§ **RECORDS FOR PROCESSING**
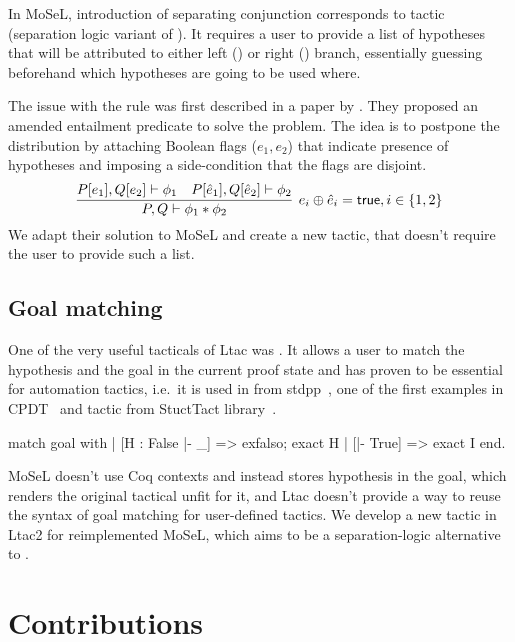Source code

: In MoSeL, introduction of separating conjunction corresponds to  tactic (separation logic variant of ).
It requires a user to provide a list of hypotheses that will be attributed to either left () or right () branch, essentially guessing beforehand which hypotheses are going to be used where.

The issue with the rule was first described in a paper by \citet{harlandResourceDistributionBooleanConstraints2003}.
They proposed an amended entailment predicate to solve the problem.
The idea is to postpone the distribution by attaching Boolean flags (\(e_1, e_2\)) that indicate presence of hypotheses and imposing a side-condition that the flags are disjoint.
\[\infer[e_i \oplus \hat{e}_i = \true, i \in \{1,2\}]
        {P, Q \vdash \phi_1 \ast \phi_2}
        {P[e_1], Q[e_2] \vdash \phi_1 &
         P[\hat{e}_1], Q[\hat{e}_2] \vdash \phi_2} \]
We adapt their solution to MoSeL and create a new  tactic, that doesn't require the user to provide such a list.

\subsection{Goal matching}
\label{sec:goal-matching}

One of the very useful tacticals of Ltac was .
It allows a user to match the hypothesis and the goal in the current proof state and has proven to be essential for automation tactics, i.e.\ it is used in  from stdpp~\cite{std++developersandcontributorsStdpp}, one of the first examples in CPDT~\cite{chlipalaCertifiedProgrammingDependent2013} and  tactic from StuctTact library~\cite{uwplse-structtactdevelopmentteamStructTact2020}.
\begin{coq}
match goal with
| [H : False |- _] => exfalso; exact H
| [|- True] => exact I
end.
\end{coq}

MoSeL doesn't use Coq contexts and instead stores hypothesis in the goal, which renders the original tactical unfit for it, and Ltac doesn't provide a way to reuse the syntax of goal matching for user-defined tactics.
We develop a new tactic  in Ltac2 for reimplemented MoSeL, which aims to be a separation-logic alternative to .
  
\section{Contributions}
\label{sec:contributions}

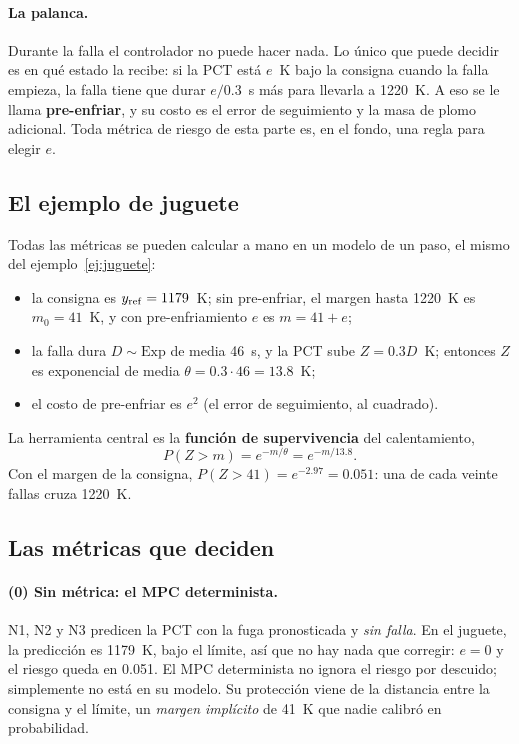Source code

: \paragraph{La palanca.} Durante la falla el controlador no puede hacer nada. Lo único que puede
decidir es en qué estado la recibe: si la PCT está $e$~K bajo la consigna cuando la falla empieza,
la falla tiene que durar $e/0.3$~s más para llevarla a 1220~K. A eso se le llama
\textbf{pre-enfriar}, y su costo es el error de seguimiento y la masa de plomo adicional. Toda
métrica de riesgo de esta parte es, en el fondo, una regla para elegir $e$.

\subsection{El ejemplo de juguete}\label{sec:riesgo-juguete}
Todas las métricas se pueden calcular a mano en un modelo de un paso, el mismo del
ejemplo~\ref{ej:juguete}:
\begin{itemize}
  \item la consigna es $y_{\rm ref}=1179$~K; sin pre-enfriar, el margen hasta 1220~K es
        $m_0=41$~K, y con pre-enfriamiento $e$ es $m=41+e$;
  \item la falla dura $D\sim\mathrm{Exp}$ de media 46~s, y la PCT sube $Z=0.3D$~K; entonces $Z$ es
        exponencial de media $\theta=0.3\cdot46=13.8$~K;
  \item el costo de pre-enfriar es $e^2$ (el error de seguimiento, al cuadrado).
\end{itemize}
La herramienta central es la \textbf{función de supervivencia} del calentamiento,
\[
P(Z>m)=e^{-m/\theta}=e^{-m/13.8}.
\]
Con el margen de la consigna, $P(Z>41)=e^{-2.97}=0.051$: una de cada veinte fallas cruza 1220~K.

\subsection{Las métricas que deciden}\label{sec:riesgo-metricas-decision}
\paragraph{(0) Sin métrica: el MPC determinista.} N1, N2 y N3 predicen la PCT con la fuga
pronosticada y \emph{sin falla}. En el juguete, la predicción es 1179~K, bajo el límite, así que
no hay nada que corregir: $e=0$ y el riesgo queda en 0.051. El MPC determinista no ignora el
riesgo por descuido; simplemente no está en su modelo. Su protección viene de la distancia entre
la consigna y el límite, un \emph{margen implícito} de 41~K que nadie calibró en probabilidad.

§ **TASK BRIEF**
From the records, copy every line that has the string "label" in it.

§ **EXERCISE ANSWER**
\label{sec:goal-matching}
\label{sec:contributions}
\subsection{El ejemplo de juguete}\label{sec:riesgo-juguete}
\subsection{Las métricas que deciden}\label{sec:riesgo-metricas-decision}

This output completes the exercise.